Soñé que hacía el amor con una mujer. No sé quién era, no existe en la realidad. Soñé que estábamos sentadas una al lado de la otra, conversando en una habitación. Ella me daba un beso y yo respondía con otro más largo. Me cubría el cuello con sus brazos y yo lanzaba mi cuerpo hacia ella. Nos besábamos intensamente. Entonces yo habría las piernas y la montaba. Movía mis caderas. Escuchaba mis gemidos y los suyos. Luego desperté. Caliente como nunca. Me apreté entre las piernas un rato y me dormí otra vez. Hoy es mi día 20, en este encierro 2020. Es cuatro de abril, cumpleaños de mi madre. Cumplió 57, mi padre murió a los 56. Mi madre era dos años más joven que mi padre pero ahora ella es más vieja que él. Qué delirio, la vida está dada vuelta. Sigo en el encierro, cocinando papas fritas, tomando mezcal mientras hago videollamadas y subiéndome al techo. Es increíble cómo gracias a internet igual estoy llena de gente, estoy rodeada. Mi hermana preparó una torta que dividieron en tres casas: de mi hermana, mi madre y mi abuela (son vecinas en Las Acacias). Yo les miré comer por internet. Quemaría todos mis libros por un abrazo. Hoy leí que un conductor de buses de Nueva York murió dos semanas después de que una mujer le tosiera en la cara. Mi amiga Paulina trabaja en el Hospital de Talagante y vio morir a un hombre por el virus. El ministro de salud de Chile apareció en la televisión hablando de la pandemia y tosió. He visto videos de personas en las cárceles exigiendo mascarillas y jabón. Me dijeron que en Chile tienes que pedir por internet un salvoconducto a carabineros para salir máximo dos veces a la semana. Evito leer las noticias porque los titulares sobre New York son oscuros, hablan de fosas comunes y de más de 5 mil muertes. Tengo mucho miedo de morir, pero tiene algo de bonito saber que no soy la única que se siente así.
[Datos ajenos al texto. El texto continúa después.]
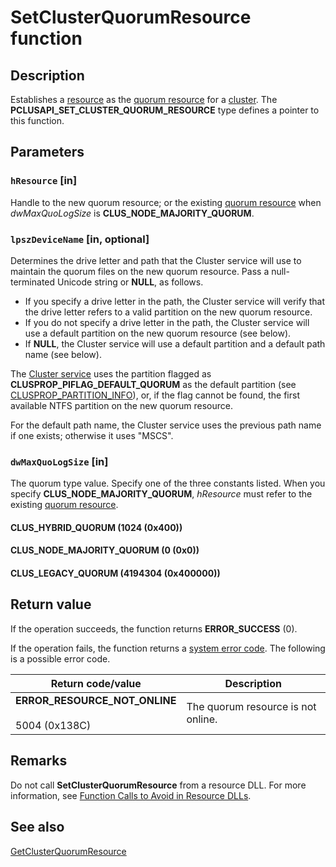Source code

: # SetClusterQuorumResource function

## Description

Establishes a [resource](https://learn.microsoft.com/previous-versions/windows/desktop/mscs/resources) as the
[quorum resource](https://learn.microsoft.com/previous-versions/windows/desktop/mscs/quorum-resource) for a
[cluster](https://learn.microsoft.com/previous-versions/windows/desktop/mscs/c-gly). The **PCLUSAPI_SET_CLUSTER_QUORUM_RESOURCE** type defines a pointer to this function.

## Parameters

### `hResource` [in]

Handle to the new quorum resource; or the existing
[quorum resource](https://learn.microsoft.com/previous-versions/windows/desktop/mscs/quorum-resource) when
*dwMaxQuoLogSize* is
**CLUS_NODE_MAJORITY_QUORUM**.

### `lpszDeviceName` [in, optional]

Determines the drive letter and path that the Cluster service will use to maintain the quorum files on the
new quorum resource. Pass a null-terminated Unicode string or **NULL**, as follows.

* If you specify a drive letter in the path, the Cluster service will verify that the drive letter refers
  to a valid partition on the new quorum resource.
* If you do not specify a drive letter in the path, the Cluster service will use a default partition on the
  new quorum resource (see below).
* If **NULL**, the Cluster service will use a default partition and a default path
  name (see below).

The [Cluster service](https://learn.microsoft.com/previous-versions/windows/desktop/mscs/cluster-service) uses the partition flagged as
**CLUSPROP_PIFLAG_DEFAULT_QUORUM** as the default partition (see
[CLUSPROP_PARTITION_INFO](https://learn.microsoft.com/previous-versions/windows/desktop/api/clusapi/ns-clusapi-clusprop_partition_info)), or, if the flag
cannot be found, the first available NTFS partition on the new quorum resource.

For the default path name, the Cluster service uses the previous path name if one exists; otherwise it uses
"MSCS".

### `dwMaxQuoLogSize` [in]

The quorum type value. Specify one of the three constants listed. When you specify **CLUS_NODE_MAJORITY_QUORUM**,  *hResource* must refer to the existing [quorum resource](https://learn.microsoft.com/previous-versions/windows/desktop/mscs/quorum-resource).

#### CLUS_HYBRID_QUORUM (1024 (0x400))

#### CLUS_NODE_MAJORITY_QUORUM (0 (0x0))

#### CLUS_LEGACY_QUORUM (4194304 (0x400000))

## Return value

If the operation succeeds, the function returns **ERROR_SUCCESS** (0).

If the operation fails, the function returns a
[system error code](https://learn.microsoft.com/windows/desktop/Debug/system-error-codes). The following is a possible error
code.

| Return code/value | Description |
| --- | --- |
| **ERROR_RESOURCE_NOT_ONLINE**<br><br>5004 (0x138C) | The quorum resource is not online. |

## Remarks

Do not call **SetClusterQuorumResource** from
a resource DLL. For more information, see
[Function Calls to Avoid in Resource DLLs](https://learn.microsoft.com/previous-versions/windows/desktop/mscs/function-calls-to-avoid-in-resource-dlls).

## See also

[GetClusterQuorumResource](https://learn.microsoft.com/windows/desktop/api/clusapi/nf-clusapi-getclusterquorumresource)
Martes 7 de abril de 2020:
sobreviví al cáncer, no me va a matar un resfrío

Hoy me escribió Nadia, dijo que tiene el virus. Quiero llorar a mares, es demasiado lo que pasa. Estuve el lunes 30 de marzo con ella, cuando pasó veloz por casa a buscar sus cosas para volver a Long Island. Han pasado ocho días, se supone que hasta en catorce pueden presentarse síntomas. Estoy cagada de miedo. Lo ideal es no exponerse, pero incluso en el mínimo contacto existe la posibilidad de contagio. Como hoy, cuando mi dealer me rozó la mano al pasarme los pitos o como ayer, cuando caminé por Bushwick Avenue y toqué el pomo de una puerta y después me rasqué la cara o me acomodé la mascarilla (que ya boté). Tengo susto. No creo que muera, sobreviví al cáncer, no me va a matar un resfrío. No quiero estar sola y no poder cuidarme. A eso le tengo miedo. A la soledad.